WORK ITEM:
Go through the data below and return each line where the string "vector" occurs.

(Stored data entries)
|---|

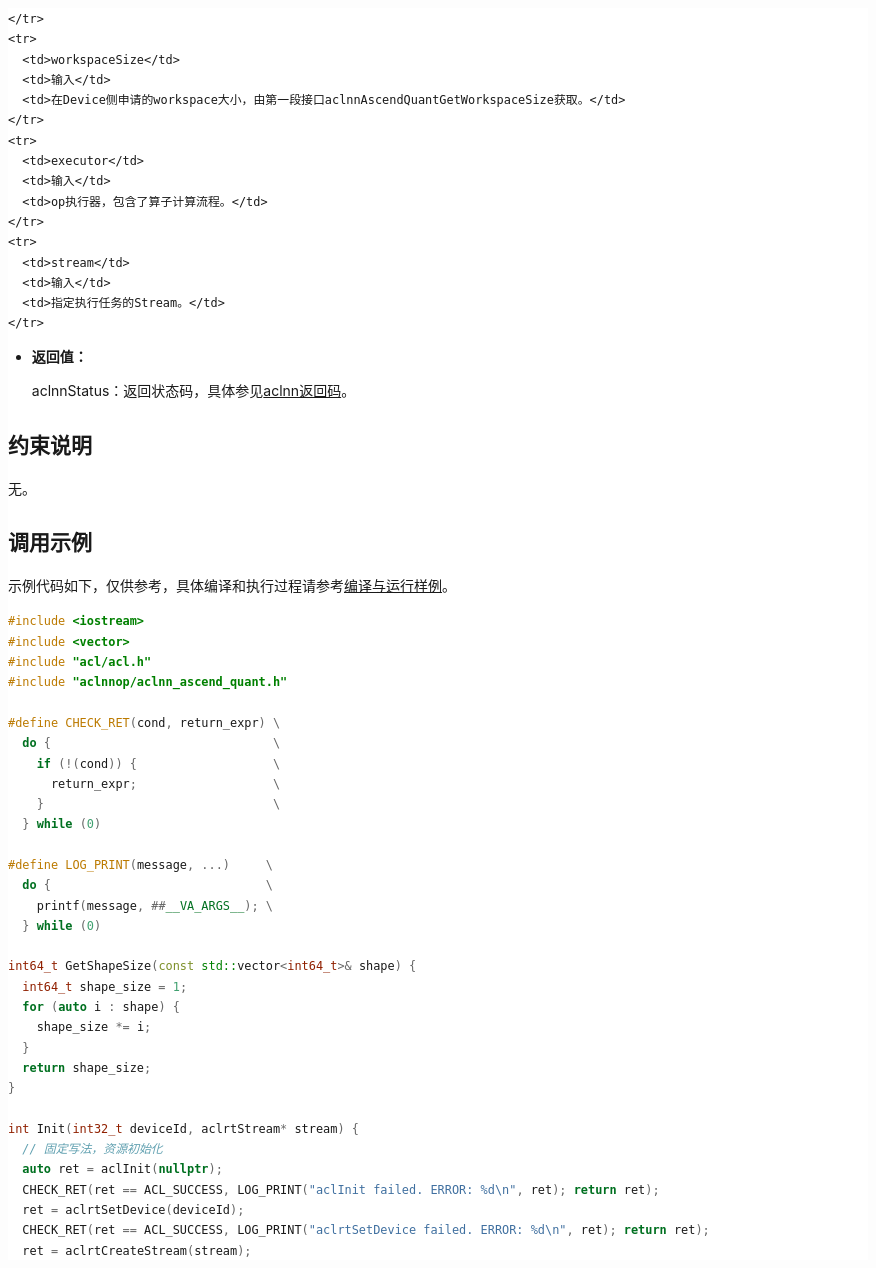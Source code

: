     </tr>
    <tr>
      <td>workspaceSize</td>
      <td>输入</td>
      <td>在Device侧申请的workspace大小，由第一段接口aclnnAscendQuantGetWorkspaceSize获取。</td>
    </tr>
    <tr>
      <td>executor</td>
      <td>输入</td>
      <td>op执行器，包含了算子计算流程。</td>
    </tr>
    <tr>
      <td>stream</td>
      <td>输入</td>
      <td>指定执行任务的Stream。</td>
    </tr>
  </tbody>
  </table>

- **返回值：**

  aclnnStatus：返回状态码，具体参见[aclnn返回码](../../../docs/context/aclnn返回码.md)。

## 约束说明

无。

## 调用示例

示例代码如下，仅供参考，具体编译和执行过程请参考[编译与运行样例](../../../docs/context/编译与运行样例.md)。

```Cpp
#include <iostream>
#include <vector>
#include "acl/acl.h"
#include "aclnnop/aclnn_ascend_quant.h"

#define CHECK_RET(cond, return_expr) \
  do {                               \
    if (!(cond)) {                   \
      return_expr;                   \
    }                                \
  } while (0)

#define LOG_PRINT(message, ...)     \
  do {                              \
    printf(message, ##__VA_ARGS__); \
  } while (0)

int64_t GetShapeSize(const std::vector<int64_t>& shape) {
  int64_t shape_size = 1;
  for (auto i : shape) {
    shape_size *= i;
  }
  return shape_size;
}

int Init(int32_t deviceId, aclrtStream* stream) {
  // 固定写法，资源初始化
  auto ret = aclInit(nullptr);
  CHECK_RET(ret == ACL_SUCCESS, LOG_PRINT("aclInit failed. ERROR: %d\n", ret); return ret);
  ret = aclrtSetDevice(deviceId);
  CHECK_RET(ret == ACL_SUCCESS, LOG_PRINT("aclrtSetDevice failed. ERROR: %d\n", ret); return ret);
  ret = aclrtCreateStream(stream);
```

|---|

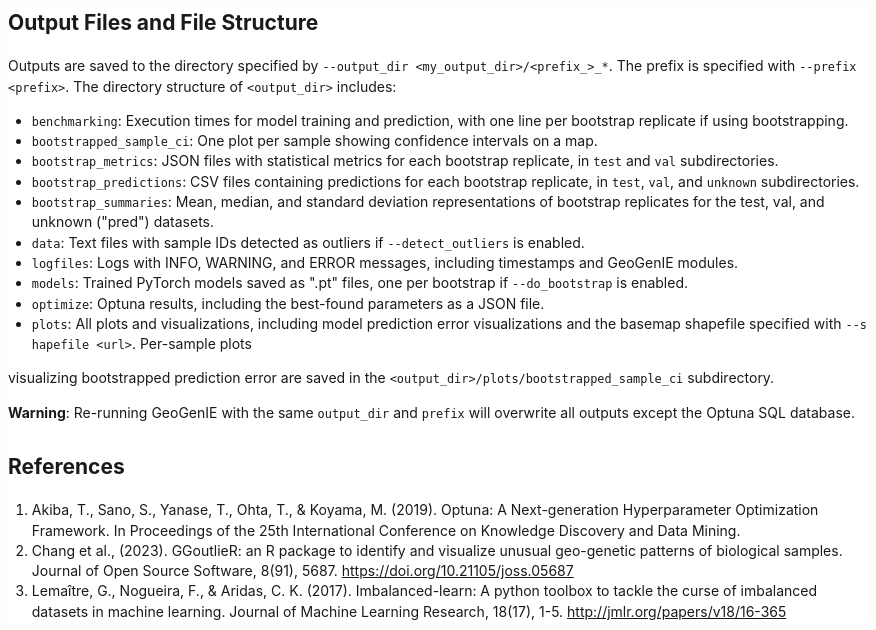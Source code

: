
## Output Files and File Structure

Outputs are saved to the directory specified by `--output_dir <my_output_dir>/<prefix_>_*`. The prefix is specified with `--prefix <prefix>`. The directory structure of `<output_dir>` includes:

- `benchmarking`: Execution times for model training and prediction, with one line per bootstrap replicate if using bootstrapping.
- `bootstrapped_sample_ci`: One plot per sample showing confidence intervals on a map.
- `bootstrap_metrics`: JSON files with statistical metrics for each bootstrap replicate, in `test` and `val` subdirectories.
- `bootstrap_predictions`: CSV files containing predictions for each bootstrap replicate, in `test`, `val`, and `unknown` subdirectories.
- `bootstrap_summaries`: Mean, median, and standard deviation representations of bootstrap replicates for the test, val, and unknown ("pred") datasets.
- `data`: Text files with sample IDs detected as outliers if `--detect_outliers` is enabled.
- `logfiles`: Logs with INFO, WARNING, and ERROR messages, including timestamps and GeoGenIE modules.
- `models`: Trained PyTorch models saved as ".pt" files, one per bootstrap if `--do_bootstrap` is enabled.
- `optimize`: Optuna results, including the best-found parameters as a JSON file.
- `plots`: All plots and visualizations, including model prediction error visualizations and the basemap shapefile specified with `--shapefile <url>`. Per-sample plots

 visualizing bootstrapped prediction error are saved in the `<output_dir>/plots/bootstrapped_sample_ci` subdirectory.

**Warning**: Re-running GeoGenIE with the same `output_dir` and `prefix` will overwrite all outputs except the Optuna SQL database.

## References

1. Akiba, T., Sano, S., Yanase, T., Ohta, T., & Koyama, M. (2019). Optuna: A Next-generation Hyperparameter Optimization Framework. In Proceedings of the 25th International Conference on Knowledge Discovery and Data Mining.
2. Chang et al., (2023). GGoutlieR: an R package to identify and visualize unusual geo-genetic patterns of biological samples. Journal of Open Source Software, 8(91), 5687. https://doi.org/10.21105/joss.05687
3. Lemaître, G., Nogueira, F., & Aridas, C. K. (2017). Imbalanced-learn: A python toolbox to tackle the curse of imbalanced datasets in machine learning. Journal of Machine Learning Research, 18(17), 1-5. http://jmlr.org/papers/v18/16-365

|---|

RESPONSE TO THIS TASK:
#include <vector>
int64_t GetShapeSize(const std::vector<int64_t>& shape) {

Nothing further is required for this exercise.